● Problem details:
If a line below contains the string "numpy", return that line.

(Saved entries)
# # # # # # #
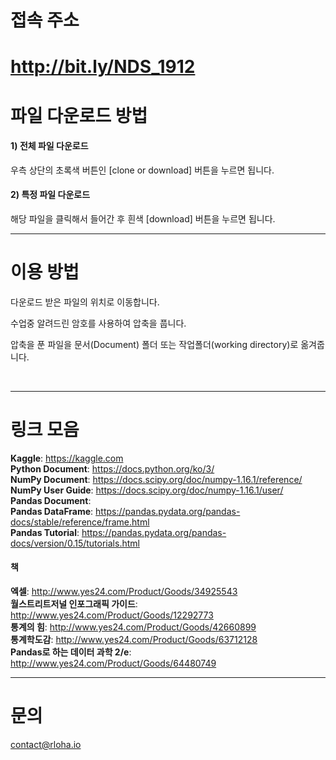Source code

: # 접속 주소
# http://bit.ly/NDS_1912

# 파일 다운로드 방법

#### 1) 전체 파일 다운로드 
우측 상단의 초록색 버튼인 [clone or download] 버튼을 누르면 됩니다.

#### 2) 특정 파일 다운로드
해당 파일을 클릭해서 들어간 후 흰색 [download] 버튼을 누르면 됩니다.

---------
# 이용 방법

다운로드 받은 파일의 위치로 이동합니다.

수업중 알려드린 암호를 사용하여 압축을 풉니다.

압축을 푼 파일을 문서(Document) 폴더 또는 작업폴더(working directory)로 옮겨줍니다.

<br>

---------
# 링크 모음

<b>Kaggle</b>: https://kaggle.com <br>
<b>Python Document</b>: https://docs.python.org/ko/3/ <br>
<b>NumPy Document</b>: https://docs.scipy.org/doc/numpy-1.16.1/reference/ <br>
<b>NumPy User Guide</b>: https://docs.scipy.org/doc/numpy-1.16.1/user/ <br>
<b>Pandas Document</b>: <br>
<b>Pandas DataFrame</b>: https://pandas.pydata.org/pandas-docs/stable/reference/frame.html <br>
<b>Pandas Tutorial</b>: https://pandas.pydata.org/pandas-docs/version/0.15/tutorials.html <br>



#### 책

<b>엑셀</b>: http://www.yes24.com/Product/Goods/34925543 <br>
<b>월스트리트저널 인포그래픽 가이드</b>: http://www.yes24.com/Product/Goods/12292773 <br>
<b>통계의 힘</b>: http://www.yes24.com/Product/Goods/42660899 <br>
<b>통계학도감</b>: http://www.yes24.com/Product/Goods/63712128 <br>
<b>Pandas로 하는 데이터 과학 2/e</b>: http://www.yes24.com/Product/Goods/64480749 <br>


---------
# 문의
contact@rloha.io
# # # # # # #
● Answer:
<b>NumPy Document</b>: https://docs.scipy.org/doc/numpy-1.16.1/reference/ <br>
<b>NumPy User Guide</b>: https://docs.scipy.org/doc/numpy-1.16.1/user/ <br>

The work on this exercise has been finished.